Buses In Need of Authority
Madeleine Robins
Mussolini, we are told, made the trains run on time.

So maybe San Francisco needs a little targetted fascism. Just in running the damned Muni–the San Francisco Municipal Transit Authority.
Lemme ’splain. Yesterday was Younger Girl’s first day of middle school, and she has a 45 minute bus ride to get there. So, bright and early, the girl (and I, in my capacity as keeper of children on track) got out of the house and arrived at the bus stop by 7:50–15 minutes early, thank God. The scheduled 7:52 #44 bus never showed. At 8:03 a #44 arrived and we, with several thousand of our neighbors, piled on. Joy! We were still on schedule. Except that half way to our transfer point the bus went out of service–too far away to go home and get the car, too far away to walk, and the bus driver informed us that the next #44 was perhaps half an hour behind us. Fortunately another bus–going north and east, rather than north and west, but at least going somewhere!–arrived. We piled on that one and arrived at Geary Street, where we caught the #38 bus. Arrived in front of YG’s school just as the bell was ringing; so much for the 15 minutes of early.
This morning, while the buses appeared to be running on time, the bus was again pulled out of service at 6th and Judah. Another #44 followed immediately afterward, and all seemed well, but the driver had to pull over in Golden Gate Park and throw a fit about something or other until a woman on the bus reminded him that he was making people late for work. (I am not making this up.)
The afternoon commute appears to be going more smoothly.

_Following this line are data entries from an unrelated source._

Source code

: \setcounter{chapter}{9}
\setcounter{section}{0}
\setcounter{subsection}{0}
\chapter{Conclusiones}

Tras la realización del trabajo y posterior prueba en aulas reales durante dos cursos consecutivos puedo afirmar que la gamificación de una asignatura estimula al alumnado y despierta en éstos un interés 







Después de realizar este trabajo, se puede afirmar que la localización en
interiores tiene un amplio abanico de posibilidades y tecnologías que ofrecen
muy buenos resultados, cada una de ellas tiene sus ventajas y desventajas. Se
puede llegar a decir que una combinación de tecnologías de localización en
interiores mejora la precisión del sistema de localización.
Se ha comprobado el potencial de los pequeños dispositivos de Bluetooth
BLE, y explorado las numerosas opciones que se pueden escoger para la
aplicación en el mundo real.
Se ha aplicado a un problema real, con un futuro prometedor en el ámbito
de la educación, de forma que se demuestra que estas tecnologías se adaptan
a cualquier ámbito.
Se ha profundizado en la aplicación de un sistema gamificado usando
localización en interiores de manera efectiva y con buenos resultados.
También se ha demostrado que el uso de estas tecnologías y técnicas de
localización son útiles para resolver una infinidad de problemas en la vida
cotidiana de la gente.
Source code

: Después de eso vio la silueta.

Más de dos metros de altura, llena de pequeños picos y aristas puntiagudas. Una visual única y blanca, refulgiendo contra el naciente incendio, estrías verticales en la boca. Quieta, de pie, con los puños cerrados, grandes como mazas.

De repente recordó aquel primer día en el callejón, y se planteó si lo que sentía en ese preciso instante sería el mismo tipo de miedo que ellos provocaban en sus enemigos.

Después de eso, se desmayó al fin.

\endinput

Look, I realize: entropy and stuff. There’s traffic, and unpredictable numbers of people getting on and off buses, and people loading their bikes on the front of the bus and people getting on in wheelchairs and all that. But there has to be some way to get the buses to run a little closer to on-time, or at least discourage drivers from throwing fits. Don’t you think targetted fascism might be the solution?